O conceito de jus sanguinis não é consensual, nem mesmo entre os nacionalistas. Há pessoas que acham que basta ter um progenitor para se ter direito à nacionalidade, há outras que acham que tem que ser os dois progenitores, há outras que acham que tem de ser ter os dois progenitores e os dois progentinores dos progenitores (avós) e depois há os verdadeiros fanáticos que acham que é preciso fazer testes genéticos exaustivos e excluir todos os que tenham genes alógenos a partir de uma determinada percentagem.

A minha opinião é de que não é minimamente realista pensar que seria viável expulsar todos os alógenos que entraram em Portugal ao longo dos séculos, muito menos os seus descendentes. Só os parvinhos e os alucinados completos é que acreditam nisso. Arranjava-se uma guerra civil de proporções tão épicas que só se resolveria com a morte de uma parte muito significativa da população residente.

Mais realista é apostarmos em travar a imigração, incentivar os alógenos a partir para outras paragens, contrariar a lavagem cerebral dos mé(r)dia e no sistema (des)educativo e em consciencializar o povo português para a realidade da especificidade da sua herança genética. Isto faria, se feito em grande escala, com que os portugueses passassem a valorizar mais o seu povo.

Mas para isso é necessário chegar ao poder, coisa que muitos no movimento nacionalista não percebem. Acham que podem fazer revoluções armadas a partir do seu sofá, ou pior ainda, que o melhor é mesmo deixar Portugal ser destruído para depois o reconstruir novamente. Não esou a gozar, há mesmo pessoas no movimento nacionalista que acham que a melhor estratégia é não fazer nada de nada!!! E depois ficam muito admirados ao constantar que"o mundo é controlado pelos sionistas"...

FireHead disse...

Pois é, o pior é a escória interna mesmo dentro do universo nacionalista como os alucinados que acusam os partidos nacionalistas europeus de serem da "falsa oposição" e lacaios dos judeus por não serem... nacional-socialistas e racialistas. Aqui na blogosfera temos imensos exemplos. Estes preferem passar o tempo a "viver" na net.

Afonso de Portugal disse...

Não vás mais longe: há dois ou três nazionaliztaz que passam grande parte do seu tempo a tentar convencer as outras pessoas de que eu e o Caturo somos dois judeus pagos pela Mossad, só porque não nos opomos à existência de Israel. Não estou a gozar!
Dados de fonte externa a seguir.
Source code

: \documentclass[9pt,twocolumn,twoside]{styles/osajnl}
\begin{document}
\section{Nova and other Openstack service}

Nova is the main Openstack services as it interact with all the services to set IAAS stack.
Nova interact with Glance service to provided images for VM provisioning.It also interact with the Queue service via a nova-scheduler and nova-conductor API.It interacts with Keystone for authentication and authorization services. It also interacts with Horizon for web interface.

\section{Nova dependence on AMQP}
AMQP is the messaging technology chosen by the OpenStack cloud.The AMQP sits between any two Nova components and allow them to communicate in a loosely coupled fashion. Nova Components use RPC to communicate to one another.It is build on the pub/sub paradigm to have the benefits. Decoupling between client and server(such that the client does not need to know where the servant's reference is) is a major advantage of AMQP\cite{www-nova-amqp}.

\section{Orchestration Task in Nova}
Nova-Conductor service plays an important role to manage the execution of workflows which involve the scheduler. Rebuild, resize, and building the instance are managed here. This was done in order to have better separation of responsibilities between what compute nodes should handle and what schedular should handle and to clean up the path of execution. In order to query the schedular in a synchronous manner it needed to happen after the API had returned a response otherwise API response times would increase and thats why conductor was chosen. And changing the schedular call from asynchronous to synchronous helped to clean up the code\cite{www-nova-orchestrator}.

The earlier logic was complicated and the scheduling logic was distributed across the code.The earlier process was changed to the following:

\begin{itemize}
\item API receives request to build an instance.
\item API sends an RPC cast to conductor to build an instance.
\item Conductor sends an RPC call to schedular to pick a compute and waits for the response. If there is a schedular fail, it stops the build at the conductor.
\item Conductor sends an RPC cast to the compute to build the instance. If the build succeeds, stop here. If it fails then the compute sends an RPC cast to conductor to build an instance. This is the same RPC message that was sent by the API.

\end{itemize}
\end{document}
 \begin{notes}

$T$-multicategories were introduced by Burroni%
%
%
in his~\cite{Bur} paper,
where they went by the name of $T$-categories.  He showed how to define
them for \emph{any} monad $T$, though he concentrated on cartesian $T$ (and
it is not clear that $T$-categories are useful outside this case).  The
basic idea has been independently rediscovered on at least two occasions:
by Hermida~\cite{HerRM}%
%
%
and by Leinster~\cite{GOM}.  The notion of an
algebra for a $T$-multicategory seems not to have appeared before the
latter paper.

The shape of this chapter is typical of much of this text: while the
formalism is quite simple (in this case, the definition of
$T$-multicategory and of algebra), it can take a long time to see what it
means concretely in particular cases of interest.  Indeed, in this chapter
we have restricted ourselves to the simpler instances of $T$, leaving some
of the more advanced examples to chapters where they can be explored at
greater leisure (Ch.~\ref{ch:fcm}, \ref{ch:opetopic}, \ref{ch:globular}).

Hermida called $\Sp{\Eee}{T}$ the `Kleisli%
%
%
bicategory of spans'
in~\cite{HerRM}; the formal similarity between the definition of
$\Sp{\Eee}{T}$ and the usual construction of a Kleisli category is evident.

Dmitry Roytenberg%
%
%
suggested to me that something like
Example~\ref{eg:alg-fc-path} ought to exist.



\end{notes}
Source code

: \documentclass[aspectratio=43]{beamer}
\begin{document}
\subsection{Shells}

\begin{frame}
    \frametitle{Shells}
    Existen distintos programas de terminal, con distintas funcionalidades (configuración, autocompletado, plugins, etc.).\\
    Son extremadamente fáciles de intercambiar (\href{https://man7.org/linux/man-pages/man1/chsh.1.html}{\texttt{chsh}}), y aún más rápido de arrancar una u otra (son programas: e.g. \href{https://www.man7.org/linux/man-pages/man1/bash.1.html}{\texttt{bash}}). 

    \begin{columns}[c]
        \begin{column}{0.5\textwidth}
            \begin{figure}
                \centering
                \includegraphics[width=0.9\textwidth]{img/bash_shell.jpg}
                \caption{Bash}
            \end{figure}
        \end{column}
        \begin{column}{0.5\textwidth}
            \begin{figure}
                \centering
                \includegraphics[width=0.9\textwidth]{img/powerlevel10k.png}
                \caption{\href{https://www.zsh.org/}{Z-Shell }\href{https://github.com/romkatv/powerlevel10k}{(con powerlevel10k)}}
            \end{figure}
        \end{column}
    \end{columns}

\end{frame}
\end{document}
A "lógica" destes cromos é: «ou estás comigo em tudo e mais alguma coisa ou estás contra mim em tudo!!!»

FireHead disse...

Compreendo perfeitamente. Também dizem eles que eu sou um lambe-botas dos judeus. Na verdade eles até nem distinguem isso de ser cristão do ser judeu, para eles é tudo a mesma coisa.

Renato Santon disse...

Mas não tem como tu e o Caturo serem dois judeus, impossível, visto que são exactamente a mesma pessoa, um agente pago do Mossad instalado apenas para dissolver a causa nacionalista !

(Ok, irônico)

Renato Santon disse...

"Pois é, o pior é a escória interna mesmo dentro do universo nacionalista como os alucinados que acusam os partidos nacionalistas europeus de serem da "falsa oposição" e lacaios dos judeus por não serem... nacional-socialistas e racialistas. Aqui na blogosfera temos imensos exemplos. Estes preferem passar o tempo a "viver" na net."

Um racialismo saudável para preservar o patrimônio genético do país é algo bom.

Só não embarcar nessa história de submissão aos Alemães e Saxões pois cada povo tem seu valor.

Também 2 pecados do NS Alemão era ser Totalitário e Belicista, o homem da bigodaça pensava em guerra e tomar territórios russos e francos 24h por dia.